Give every entry again precisely as it appears.

# [Data under study]

Content starts

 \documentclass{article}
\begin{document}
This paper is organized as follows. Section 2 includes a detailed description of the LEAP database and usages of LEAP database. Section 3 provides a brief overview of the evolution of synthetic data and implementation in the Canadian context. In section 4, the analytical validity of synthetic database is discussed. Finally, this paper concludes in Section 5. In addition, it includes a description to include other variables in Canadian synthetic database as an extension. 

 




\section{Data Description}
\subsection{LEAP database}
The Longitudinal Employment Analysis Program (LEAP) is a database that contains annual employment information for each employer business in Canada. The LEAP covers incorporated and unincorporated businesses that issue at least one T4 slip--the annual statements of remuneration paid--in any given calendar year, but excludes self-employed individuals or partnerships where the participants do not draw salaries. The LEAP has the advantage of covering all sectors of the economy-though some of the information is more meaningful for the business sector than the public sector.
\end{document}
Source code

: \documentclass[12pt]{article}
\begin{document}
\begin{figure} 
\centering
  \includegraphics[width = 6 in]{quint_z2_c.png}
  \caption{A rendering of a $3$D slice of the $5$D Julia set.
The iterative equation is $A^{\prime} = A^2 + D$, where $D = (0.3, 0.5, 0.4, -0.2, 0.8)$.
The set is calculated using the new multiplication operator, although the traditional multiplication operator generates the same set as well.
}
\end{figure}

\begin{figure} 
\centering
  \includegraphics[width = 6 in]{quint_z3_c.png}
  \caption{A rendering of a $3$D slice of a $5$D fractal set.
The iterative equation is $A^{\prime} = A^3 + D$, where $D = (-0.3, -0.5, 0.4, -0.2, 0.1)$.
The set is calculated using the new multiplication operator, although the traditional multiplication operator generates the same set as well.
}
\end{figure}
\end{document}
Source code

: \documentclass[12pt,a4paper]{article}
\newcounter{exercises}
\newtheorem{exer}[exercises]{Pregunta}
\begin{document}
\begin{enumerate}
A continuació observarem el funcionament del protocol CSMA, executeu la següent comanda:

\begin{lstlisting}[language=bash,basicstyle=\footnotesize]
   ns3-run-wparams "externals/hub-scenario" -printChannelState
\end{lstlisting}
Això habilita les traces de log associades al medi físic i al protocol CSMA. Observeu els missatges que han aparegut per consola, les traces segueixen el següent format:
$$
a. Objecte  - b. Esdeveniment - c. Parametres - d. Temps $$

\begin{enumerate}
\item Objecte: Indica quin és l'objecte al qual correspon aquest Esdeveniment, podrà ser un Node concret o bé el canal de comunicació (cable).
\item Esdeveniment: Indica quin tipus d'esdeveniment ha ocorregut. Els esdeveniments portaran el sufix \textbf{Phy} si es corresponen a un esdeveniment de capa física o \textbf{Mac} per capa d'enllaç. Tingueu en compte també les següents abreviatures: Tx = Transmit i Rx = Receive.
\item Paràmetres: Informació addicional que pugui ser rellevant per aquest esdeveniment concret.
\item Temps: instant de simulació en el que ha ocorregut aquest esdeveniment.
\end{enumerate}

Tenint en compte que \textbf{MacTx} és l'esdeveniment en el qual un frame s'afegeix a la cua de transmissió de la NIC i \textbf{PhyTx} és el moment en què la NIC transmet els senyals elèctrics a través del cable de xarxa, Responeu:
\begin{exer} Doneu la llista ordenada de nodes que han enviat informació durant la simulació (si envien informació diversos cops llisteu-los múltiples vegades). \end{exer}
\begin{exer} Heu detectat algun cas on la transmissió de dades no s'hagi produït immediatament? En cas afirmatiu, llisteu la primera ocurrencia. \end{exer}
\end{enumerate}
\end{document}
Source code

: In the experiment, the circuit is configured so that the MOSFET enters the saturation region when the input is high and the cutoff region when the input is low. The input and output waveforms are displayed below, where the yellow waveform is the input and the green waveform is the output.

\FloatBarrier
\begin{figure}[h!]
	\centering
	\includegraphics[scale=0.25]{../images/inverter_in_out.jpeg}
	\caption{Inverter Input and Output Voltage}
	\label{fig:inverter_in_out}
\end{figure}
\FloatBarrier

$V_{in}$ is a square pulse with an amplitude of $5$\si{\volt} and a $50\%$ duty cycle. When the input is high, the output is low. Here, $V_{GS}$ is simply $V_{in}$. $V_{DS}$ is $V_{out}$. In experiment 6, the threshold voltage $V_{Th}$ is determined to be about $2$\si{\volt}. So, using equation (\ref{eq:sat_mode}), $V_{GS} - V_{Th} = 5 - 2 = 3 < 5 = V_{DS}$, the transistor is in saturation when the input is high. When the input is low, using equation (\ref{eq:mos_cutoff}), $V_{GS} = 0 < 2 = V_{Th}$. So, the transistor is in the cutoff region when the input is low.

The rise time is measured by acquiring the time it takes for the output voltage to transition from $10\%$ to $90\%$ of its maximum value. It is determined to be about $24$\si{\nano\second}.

Content ends

# [Problem solution]
 \documentclass{article}
\begin{document}
This paper is organized as follows. Section 2 includes a detailed description of the LEAP database and usages of LEAP database. Section 3 provides a brief overview of the evolution of synthetic data and implementation in the Canadian context. In section 4, the analytical validity of synthetic database is discussed. Finally, this paper concludes in Section 5. In addition, it includes a description to include other variables in Canadian synthetic database as an extension. 

 




\section{Data Description}
\subsection{LEAP database}
The Longitudinal Employment Analysis Program (LEAP) is a database that contains annual employment information for each employer business in Canada. The LEAP covers incorporated and unincorporated businesses that issue at least one T4 slip--the annual statements of remuneration paid--in any given calendar year, but excludes self-employed individuals or partnerships where the participants do not draw salaries. The LEAP has the advantage of covering all sectors of the economy-though some of the information is more meaningful for the business sector than the public sector.
\end{document}
Source code

: \documentclass[12pt]{article}
\begin{document}
\begin{figure} 
\centering
  \includegraphics[width = 6 in]{quint_z2_c.png}
  \caption{A rendering of a $3$D slice of the $5$D Julia set.
The iterative equation is $A^{\prime} = A^2 + D$, where $D = (0.3, 0.5, 0.4, -0.2, 0.8)$.
The set is calculated using the new multiplication operator, although the traditional multiplication operator generates the same set as well.
}
\end{figure}

\begin{figure} 
\centering
  \includegraphics[width = 6 in]{quint_z3_c.png}
  \caption{A rendering of a $3$D slice of a $5$D fractal set.
The iterative equation is $A^{\prime} = A^3 + D$, where $D = (-0.3, -0.5, 0.4, -0.2, 0.1)$.
The set is calculated using the new multiplication operator, although the traditional multiplication operator generates the same set as well.
}
\end{figure}
\end{document}
Source code

: \documentclass[12pt,a4paper]{article}
\newcounter{exercises}
\newtheorem{exer}[exercises]{Pregunta}
\begin{document}
\begin{enumerate}
A continuació observarem el funcionament del protocol CSMA, executeu la següent comanda:

\begin{lstlisting}[language=bash,basicstyle=\footnotesize]
   ns3-run-wparams "externals/hub-scenario" -printChannelState
\end{lstlisting}
Això habilita les traces de log associades al medi físic i al protocol CSMA. Observeu els missatges que han aparegut per consola, les traces segueixen el següent format:
$$
a. Objecte  - b. Esdeveniment - c. Parametres - d. Temps $$

\begin{enumerate}
\item Objecte: Indica quin és l'objecte al qual correspon aquest Esdeveniment, podrà ser un Node concret o bé el canal de comunicació (cable).
\item Esdeveniment: Indica quin tipus d'esdeveniment ha ocorregut. Els esdeveniments portaran el sufix \textbf{Phy} si es corresponen a un esdeveniment de capa física o \textbf{Mac} per capa d'enllaç. Tingueu en compte també les següents abreviatures: Tx = Transmit i Rx = Receive.
\item Paràmetres: Informació addicional que pugui ser rellevant per aquest esdeveniment concret.
\item Temps: instant de simulació en el que ha ocorregut aquest esdeveniment.
\end{enumerate}

Tenint en compte que \textbf{MacTx} és l'esdeveniment en el qual un frame s'afegeix a la cua de transmissió de la NIC i \textbf{PhyTx} és el moment en què la NIC transmet els senyals elèctrics a través del cable de xarxa, Responeu:
\begin{exer} Doneu la llista ordenada de nodes que han enviat informació durant la simulació (si envien informació diversos cops llisteu-los múltiples vegades). \end{exer}
\begin{exer} Heu detectat algun cas on la transmissió de dades no s'hagi produït immediatament? En cas afirmatiu, llisteu la primera ocurrencia. \end{exer}
\end{enumerate}
\end{document}
Source code

: In the experiment, the circuit is configured so that the MOSFET enters the saturation region when the input is high and the cutoff region when the input is low. The input and output waveforms are displayed below, where the yellow waveform is the input and the green waveform is the output.

\FloatBarrier
\begin{figure}[h!]
	\centering
	\includegraphics[scale=0.25]{../images/inverter_in_out.jpeg}
	\caption{Inverter Input and Output Voltage}
	\label{fig:inverter_in_out}
\end{figure}
\FloatBarrier

$V_{in}$ is a square pulse with an amplitude of $5$\si{\volt} and a $50\%$ duty cycle. When the input is high, the output is low. Here, $V_{GS}$ is simply $V_{in}$. $V_{DS}$ is $V_{out}$. In experiment 6, the threshold voltage $V_{Th}$ is determined to be about $2$\si{\volt}. So, using equation (\ref{eq:sat_mode}), $V_{GS} - V_{Th} = 5 - 2 = 3 < 5 = V_{DS}$, the transistor is in saturation when the input is high. When the input is low, using equation (\ref{eq:mos_cutoff}), $V_{GS} = 0 < 2 = V_{Th}$. So, the transistor is in the cutoff region when the input is low.

The rise time is measured by acquiring the time it takes for the output voltage to transition from $10\%$ to $90\%$ of its maximum value. It is determined to be about $24$\si{\nano\second}.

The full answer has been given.